Here is an interesting fact…
The north-east coast through Yorkshire and County Durham has the largest fishing industry in England in terms of employment and quantity of sea food caught, landed and processed. At thirty-seven million tonnes in 2021 it just edged out Brixham in Devon and left Newlyn in Cornwall way behind. The coast has four major fishing ports, Grimsby, Hull, Hartlepool and Bridlington.
Now, this might come as a surprise bit of information but Bridlington is the lobster capital of Europe, landing over three hundred tonnes of the North Sea crustacean every year. According to the Government’s Marine Management Organisation, lobster fetches the highest average price of all species landed by the UK fleet at over £10 per kilogram, they account for only two per cent of the weight of shellfish landings, but twelve per cent of the value. Which is why Bridlington, which lands almost no actual fish, is Yorkshire’s most lucrative fishing port.
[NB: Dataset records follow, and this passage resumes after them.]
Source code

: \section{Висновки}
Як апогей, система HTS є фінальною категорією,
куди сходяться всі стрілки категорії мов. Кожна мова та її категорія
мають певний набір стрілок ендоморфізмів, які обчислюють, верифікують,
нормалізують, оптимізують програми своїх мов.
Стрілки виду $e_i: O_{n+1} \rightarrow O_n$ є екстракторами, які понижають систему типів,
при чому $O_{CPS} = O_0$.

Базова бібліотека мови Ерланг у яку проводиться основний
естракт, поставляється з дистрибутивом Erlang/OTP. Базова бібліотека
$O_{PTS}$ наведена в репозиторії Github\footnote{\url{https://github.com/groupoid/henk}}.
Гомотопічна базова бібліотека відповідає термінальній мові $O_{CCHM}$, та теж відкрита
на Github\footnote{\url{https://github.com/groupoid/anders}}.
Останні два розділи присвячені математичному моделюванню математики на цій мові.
The shellfish it lands is worth £7.2m more than all the fish and shellfish landed at Grimsby and Whitby combined, £4m of which is accounted for by lobster.
In the UK we don’t eat a lot of lobster except in high end restaurants and exclusive London clubs and most of it is exported to Europe.
People in Portugal eat more fish than any other in mainland Europe, fifty-seven kilograms per head per year which is like eating your way through an average sized cod or tuna, Norway is second, Spain third and then France and Finland.
In the UK we like to think of ourselves as fish eaters and we voted to leave Europe on the basis of getting our fishing fleets back but we only eat cod or haddock or anything else from the same genus ( hake, colin, pollack etc.) and on average we eat a miserly fifteen kilograms per person per year.
In mainland Europe, those who eat least fish are Albanians at only five kilograms followed by people from Serbia and North Macedonia and what is surprising is that none of these are really that far from the sea.
The most popular fish in the UK is cod and in the USA it is prawns (shrimp), Canada and in Australia it is salmon; in France it is sea bass and in Spain hake. The most popular Christmas Day meal in Australia is prawns (shrimp).
Throw another prawn on the Barbie there Bruce.
All of these obscure facts are worth jotting down and remembering if you are in a pub quiz team.
I will be going back to Bridlington again next month and I fully intend to find a restaurant selling Bridlington Bay Lobster. Apparently it is important to be careful if you want the real thing because as we export almost all of our lobster to Europe then the UK market depends on imports from Canada. What a crazy world we live in.
Today was rather windy, well, very windy actually so there weren’t many boats leaving the safety of the harbour and the boats were all safely moored up. A walk along the harbour wall brought us to a statue of a young woman, a Gansey girl.
A Gansey is a distinctive woollen sweater, originally designed to provide protection for fishermen from wind and water. They were traditionally made by fishermen’s wives using five ply wool (Kim tells me that is rather thick) and five needles (Kim tells me that is rather hard work). It was (is) a tight knit made in one piece with no seams so as to keep the weather out.
Each Gansey pattern was unique to the town or harbour where the men sailed from and in this way if there was an accident at sea and men were lost overboard then they could be identified by their Gansey. The patterns on the garment all relate to the sea, boats, nets, pots and fish and the tradition continues today.